Creato il 06 maggio 2012 da Wally26

“The Problem With Hollande”: 21 economisti francesi spiegano perche’ la vittoria di Hollande creera’ effetti nefasti per l’economia francese (e non solo)

E’ ufficiale: il socialista François Hollande e’ il nuovo presidente della Francia. Eletto con una percentuale di preferenza del 51.9%, sigilla la vittoria del lassismo e del parassitismo in una nazione che avrebbe bisogno di ben altre politiche per uscire dalla crisi economica.

Queste le promesse fatte in campagna elettorale:

  • To boost France’s public education system by 60,000 employees
  • To reduce the retirement age from 62 to 60 for people who have completed a minimum 41 years of work
  • To give all foreigners the right to vote in local elections in line with laws already in place for EU citizens living in France
  • To balance the country’s budget by 2017

Mentre in Francia (e in Italia) socialisti, comunisti e residenti delle banlieu festeggiano felici il nuovo salvatore della nazione e del popolo che muovera’ guerra alle banche e ai benestanti ridistribuendo ricchezze al “popolo” defraudato, diversi economisti francesi non sono dell’avviso che una svolta socialista in economia possa aiutare la Francia a risollevarsi dalla stagnazione.

Leggiamo l’articolo del Wall Street Journal dello scorso 3 maggio che riporta l’analisi di 21 economisti francesi in merito:

The Problem With Hollande

The following is signed by 21 French economists ahead of this Sunday’s presidential elections.
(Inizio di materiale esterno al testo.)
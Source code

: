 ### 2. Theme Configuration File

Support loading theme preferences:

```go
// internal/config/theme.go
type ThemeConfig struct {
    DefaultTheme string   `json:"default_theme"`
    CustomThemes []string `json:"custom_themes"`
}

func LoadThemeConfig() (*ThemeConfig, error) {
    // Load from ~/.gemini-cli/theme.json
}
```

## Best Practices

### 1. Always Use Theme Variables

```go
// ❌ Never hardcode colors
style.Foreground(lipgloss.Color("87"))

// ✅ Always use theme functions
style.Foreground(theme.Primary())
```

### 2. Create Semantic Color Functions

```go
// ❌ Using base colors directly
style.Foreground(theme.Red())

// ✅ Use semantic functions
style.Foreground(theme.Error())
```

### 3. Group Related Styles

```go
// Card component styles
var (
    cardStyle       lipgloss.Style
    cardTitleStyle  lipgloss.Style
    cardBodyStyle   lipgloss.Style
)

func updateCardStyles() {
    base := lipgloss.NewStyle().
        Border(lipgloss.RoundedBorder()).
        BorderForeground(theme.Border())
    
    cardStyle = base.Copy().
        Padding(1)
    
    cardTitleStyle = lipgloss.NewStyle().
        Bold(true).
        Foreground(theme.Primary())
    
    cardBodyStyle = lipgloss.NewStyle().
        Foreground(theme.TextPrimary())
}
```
The authors attest that they belong to no political party, and the views expressed here are their own and do not necessarily reflect the views of their institutions.

François Hollande and his Socialist friends are a particularly mendacious and destructive sort of demagogue: They are purporting to help us by increasing our minimum wages rather than liberating our energies; they will punish the rich rather than encourage all of us to engage in productive efforts; they say they will spend more to stimulate “growth”—effectively, to buy more consumers—instead of letting us choose the best uses for our own resources.

Socialism has never succeeded in its extreme form, communism. As the past several years in Europe have shown, it does not work in its milder form of social democracy either.

If European history teaches us anything, it is that prosperity is closely correlated to economic freedom.

So how can we continue in the 21st century, after decades and centuries of reflection and experience, to believe in economic recipes that emerge more from incantatory magic (ps: demagogia) than from science? It should no longer seem plausible to any European, certainly not in France, to imagine that the state can manipulate an economy as a locomotive driver can move a train, by pulling a few levers.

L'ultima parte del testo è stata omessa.